- Work task -
Among the entries that follow, count the lines with the word "ospfLocalLsdbTable" and report the number by itself.

(Stored data entries)
+ + +

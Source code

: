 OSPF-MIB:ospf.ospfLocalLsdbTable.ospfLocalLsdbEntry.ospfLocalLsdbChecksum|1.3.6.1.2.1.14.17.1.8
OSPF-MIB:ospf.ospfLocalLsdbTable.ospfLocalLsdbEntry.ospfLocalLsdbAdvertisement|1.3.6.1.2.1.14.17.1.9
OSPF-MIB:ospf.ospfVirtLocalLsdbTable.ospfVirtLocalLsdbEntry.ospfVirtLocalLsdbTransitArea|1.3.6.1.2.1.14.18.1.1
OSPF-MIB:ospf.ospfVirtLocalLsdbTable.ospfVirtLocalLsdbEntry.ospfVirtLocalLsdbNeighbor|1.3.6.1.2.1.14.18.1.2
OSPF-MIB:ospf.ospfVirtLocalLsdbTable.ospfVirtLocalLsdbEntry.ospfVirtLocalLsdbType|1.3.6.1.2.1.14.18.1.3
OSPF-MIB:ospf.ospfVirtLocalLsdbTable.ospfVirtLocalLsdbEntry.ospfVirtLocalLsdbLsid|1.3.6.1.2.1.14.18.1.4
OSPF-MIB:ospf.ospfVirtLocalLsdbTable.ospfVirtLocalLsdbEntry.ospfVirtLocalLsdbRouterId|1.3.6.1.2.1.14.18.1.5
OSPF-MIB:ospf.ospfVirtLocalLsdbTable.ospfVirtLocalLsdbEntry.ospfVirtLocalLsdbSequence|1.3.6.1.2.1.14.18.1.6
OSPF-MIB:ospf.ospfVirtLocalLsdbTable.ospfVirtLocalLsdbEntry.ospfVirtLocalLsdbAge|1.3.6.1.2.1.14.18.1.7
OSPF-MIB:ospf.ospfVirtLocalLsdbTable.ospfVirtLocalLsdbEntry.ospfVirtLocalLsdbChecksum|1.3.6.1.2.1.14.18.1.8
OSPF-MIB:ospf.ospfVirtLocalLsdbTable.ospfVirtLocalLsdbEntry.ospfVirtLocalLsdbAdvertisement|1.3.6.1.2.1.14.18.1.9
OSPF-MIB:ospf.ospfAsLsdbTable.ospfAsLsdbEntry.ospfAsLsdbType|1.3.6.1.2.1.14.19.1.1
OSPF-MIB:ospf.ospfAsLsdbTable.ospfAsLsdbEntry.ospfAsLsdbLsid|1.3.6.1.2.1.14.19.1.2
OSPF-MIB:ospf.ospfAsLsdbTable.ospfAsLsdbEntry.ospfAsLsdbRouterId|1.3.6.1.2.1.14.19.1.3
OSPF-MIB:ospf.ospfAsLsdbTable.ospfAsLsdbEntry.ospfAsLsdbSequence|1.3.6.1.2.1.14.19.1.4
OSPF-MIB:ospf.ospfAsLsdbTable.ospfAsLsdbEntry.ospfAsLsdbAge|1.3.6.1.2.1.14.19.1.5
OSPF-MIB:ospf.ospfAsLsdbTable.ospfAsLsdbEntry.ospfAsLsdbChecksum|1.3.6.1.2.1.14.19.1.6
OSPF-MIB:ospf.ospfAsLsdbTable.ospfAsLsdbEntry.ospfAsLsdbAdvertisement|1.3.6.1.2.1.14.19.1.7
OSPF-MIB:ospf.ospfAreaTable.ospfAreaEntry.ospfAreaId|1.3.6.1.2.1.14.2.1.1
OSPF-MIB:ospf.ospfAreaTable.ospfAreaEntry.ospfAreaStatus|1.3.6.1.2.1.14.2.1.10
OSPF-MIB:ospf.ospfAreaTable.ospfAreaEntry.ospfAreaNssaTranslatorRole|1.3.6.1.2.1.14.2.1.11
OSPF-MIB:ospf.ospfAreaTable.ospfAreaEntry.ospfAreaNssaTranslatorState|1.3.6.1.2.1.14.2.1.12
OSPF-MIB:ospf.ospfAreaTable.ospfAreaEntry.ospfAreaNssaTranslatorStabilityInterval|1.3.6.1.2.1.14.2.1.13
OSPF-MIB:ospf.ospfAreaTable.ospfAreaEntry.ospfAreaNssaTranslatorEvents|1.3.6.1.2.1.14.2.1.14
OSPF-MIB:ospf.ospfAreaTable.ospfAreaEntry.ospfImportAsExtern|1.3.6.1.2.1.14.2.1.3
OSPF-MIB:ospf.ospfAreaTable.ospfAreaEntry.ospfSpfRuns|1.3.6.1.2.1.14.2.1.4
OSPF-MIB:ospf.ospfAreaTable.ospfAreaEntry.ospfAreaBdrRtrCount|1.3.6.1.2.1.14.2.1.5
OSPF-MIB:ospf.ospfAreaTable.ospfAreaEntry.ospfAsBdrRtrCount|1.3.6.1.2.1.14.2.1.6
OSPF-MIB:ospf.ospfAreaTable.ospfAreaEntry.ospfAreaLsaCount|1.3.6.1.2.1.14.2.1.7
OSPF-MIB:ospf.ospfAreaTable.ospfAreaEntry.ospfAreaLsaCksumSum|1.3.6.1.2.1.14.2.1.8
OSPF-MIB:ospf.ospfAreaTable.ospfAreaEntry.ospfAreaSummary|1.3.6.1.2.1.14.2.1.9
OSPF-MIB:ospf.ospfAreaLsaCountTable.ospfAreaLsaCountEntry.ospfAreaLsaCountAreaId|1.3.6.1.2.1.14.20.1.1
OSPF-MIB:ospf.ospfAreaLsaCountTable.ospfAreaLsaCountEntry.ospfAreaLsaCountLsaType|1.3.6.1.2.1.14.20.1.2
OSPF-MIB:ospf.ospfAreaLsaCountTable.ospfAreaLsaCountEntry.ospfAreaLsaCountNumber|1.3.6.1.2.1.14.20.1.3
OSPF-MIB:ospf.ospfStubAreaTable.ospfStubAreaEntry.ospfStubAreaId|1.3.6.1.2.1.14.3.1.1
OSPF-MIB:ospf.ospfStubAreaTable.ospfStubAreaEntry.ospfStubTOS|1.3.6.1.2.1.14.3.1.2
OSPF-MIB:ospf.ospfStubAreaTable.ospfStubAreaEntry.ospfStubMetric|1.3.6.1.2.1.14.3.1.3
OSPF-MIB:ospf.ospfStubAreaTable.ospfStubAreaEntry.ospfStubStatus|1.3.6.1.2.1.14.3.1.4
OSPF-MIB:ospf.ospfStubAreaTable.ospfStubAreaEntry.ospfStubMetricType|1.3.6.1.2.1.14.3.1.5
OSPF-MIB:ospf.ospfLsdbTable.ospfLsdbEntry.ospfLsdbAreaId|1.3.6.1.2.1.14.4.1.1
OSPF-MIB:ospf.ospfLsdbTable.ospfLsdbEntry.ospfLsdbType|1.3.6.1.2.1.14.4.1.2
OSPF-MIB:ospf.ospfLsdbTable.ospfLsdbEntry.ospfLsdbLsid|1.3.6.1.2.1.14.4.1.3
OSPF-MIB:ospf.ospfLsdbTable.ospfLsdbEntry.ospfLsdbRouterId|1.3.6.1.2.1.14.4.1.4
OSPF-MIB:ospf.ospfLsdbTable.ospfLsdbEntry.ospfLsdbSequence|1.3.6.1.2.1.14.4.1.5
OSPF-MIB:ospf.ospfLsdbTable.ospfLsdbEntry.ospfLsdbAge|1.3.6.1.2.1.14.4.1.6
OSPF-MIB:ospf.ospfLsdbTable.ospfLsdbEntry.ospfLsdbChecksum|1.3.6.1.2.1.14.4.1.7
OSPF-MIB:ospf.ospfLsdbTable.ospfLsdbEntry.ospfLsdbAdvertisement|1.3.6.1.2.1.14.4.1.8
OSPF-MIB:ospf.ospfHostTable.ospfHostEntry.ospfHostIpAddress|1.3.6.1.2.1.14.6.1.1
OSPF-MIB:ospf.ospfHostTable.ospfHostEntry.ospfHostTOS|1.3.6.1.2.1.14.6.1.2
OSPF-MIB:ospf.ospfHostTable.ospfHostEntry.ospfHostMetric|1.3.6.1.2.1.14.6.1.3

+ + +

- Response to this exercise -
2